▶ **What you will do**: Without including any picture, repeat the records below exactly.

Stored data:
☆ ☆ ☆ ☆ ☆
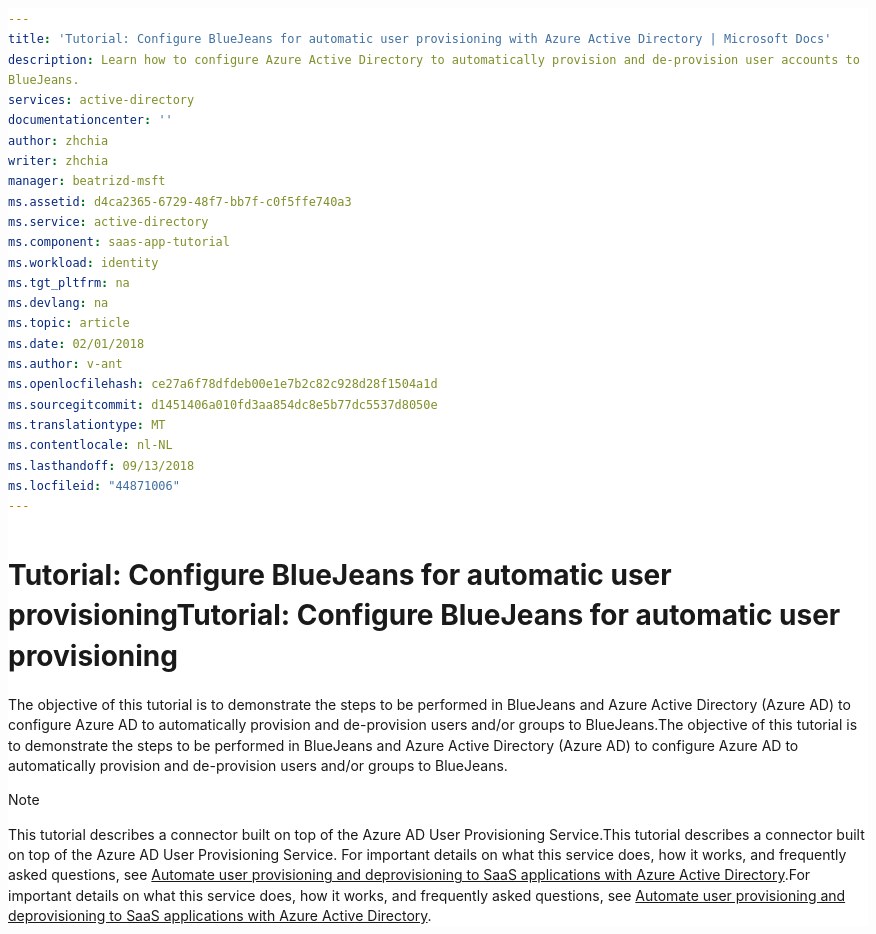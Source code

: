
 ```yaml
---
title: 'Tutorial: Configure BlueJeans for automatic user provisioning with Azure Active Directory | Microsoft Docs'
description: Learn how to configure Azure Active Directory to automatically provision and de-provision user accounts to BlueJeans.
services: active-directory
documentationcenter: ''
author: zhchia
writer: zhchia
manager: beatrizd-msft
ms.assetid: d4ca2365-6729-48f7-bb7f-c0f5ffe740a3
ms.service: active-directory
ms.component: saas-app-tutorial
ms.workload: identity
ms.tgt_pltfrm: na
ms.devlang: na
ms.topic: article
ms.date: 02/01/2018
ms.author: v-ant
ms.openlocfilehash: ce27a6f78dfdeb00e1e7b2c82c928d28f1504a1d
ms.sourcegitcommit: d1451406a010fd3aa854dc8e5b77dc5537d8050e
ms.translationtype: MT
ms.contentlocale: nl-NL
ms.lasthandoff: 09/13/2018
ms.locfileid: "44871006"
---
```

# <a name="tutorial-configure-bluejeans-for-automatic-user-provisioning"></a><span data-ttu-id="9d68b-103">Tutorial: Configure BlueJeans for automatic user provisioning</span><span class="sxs-lookup"><span data-stu-id="9d68b-103">Tutorial: Configure BlueJeans for automatic user provisioning</span></span>

<span data-ttu-id="9d68b-104">The objective of this tutorial is to demonstrate the steps to be performed in BlueJeans and Azure Active Directory (Azure AD) to configure Azure AD to automatically provision and de-provision users and/or groups to BlueJeans.</span><span class="sxs-lookup"><span data-stu-id="9d68b-104">The objective of this tutorial is to demonstrate the steps to be performed in BlueJeans and Azure Active Directory (Azure AD) to configure Azure AD to automatically provision and de-provision users and/or groups to BlueJeans.</span></span>

> [!NOTE]
> <span data-ttu-id="9d68b-105">This tutorial describes a connector built on top of the Azure AD User Provisioning Service.</span><span class="sxs-lookup"><span data-stu-id="9d68b-105">This tutorial describes a connector built on top of the Azure AD User Provisioning Service.</span></span> <span data-ttu-id="9d68b-106">For important details on what this service does, how it works, and frequently asked questions, see [Automate user provisioning and deprovisioning to SaaS applications with Azure Active Directory](../manage-apps/user-provisioning.md).</span><span class="sxs-lookup"><span data-stu-id="9d68b-106">For important details on what this service does, how it works, and frequently asked questions, see [Automate user provisioning and deprovisioning to SaaS applications with Azure Active Directory](../manage-apps/user-provisioning.md).</span></span>


[1]: ./media/bluejeans-provisioning-tutorial/tutorial_general_01.png
[2]: ./media/bluejeans-tutorial/tutorial_general_02.png
[3]: ./media/bluejeans-tutorial/tutorial_general_03.png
☆ ☆ ☆ ☆ ☆
▶ **Exercise result**:
Source code

:
 ```yaml
---
title: 'Tutorial: Configure BlueJeans for automatic user provisioning with Azure Active Directory | Microsoft Docs'
description: Learn how to configure Azure Active Directory to automatically provision and de-provision user accounts to BlueJeans.
services: active-directory
documentationcenter: ''
author: zhchia
writer: zhchia
manager: beatrizd-msft
ms.assetid: d4ca2365-6729-48f7-bb7f-c0f5ffe740a3
ms.service: active-directory
ms.component: saas-app-tutorial
ms.workload: identity
ms.tgt_pltfrm: na
ms.devlang: na
ms.topic: article
ms.date: 02/01/2018
ms.author: v-ant
ms.openlocfilehash: ce27a6f78dfdeb00e1e7b2c82c928d28f1504a1d
ms.sourcegitcommit: d1451406a010fd3aa854dc8e5b77dc5537d8050e
ms.translationtype: MT
ms.contentlocale: nl-NL
ms.lasthandoff: 09/13/2018
ms.locfileid: "44871006"
---
```

# <a name="tutorial-configure-bluejeans-for-automatic-user-provisioning"></a><span data-ttu-id="9d68b-103">Tutorial: Configure BlueJeans for automatic user provisioning</span><span class="sxs-lookup"><span data-stu-id="9d68b-103">Tutorial: Configure BlueJeans for automatic user provisioning</span></span>

<span data-ttu-id="9d68b-104">The objective of this tutorial is to demonstrate the steps to be performed in BlueJeans and Azure Active Directory (Azure AD) to configure Azure AD to automatically provision and de-provision users and/or groups to BlueJeans.</span><span class="sxs-lookup"><span data-stu-id="9d68b-104">The objective of this tutorial is to demonstrate the steps to be performed in BlueJeans and Azure Active Directory (Azure AD) to configure Azure AD to automatically provision and de-provision users and/or groups to BlueJeans.</span></span>

> [!NOTE]
> <span data-ttu-id="9d68b-105">This tutorial describes a connector built on top of the Azure AD User Provisioning Service.</span><span class="sxs-lookup"><span data-stu-id="9d68b-105">This tutorial describes a connector built on top of the Azure AD User Provisioning Service.</span></span> <span data-ttu-id="9d68b-106">For important details on what this service does, how it works, and frequently asked questions, see [Automate user provisioning and deprovisioning to SaaS applications with Azure Active Directory](../manage-apps/user-provisioning.md).</span><span class="sxs-lookup"><span data-stu-id="9d68b-106">For important details on what this service does, how it works, and frequently asked questions, see [Automate user provisioning and deprovisioning to SaaS applications with Azure Active Directory](../manage-apps/user-provisioning.md).</span></span>


[1]: ./media/bluejeans-provisioning-tutorial/tutorial_general_01.png
[2]: ./media/bluejeans-tutorial/tutorial_general_02.png
[3]: ./media/bluejeans-tutorial/tutorial_general_03.png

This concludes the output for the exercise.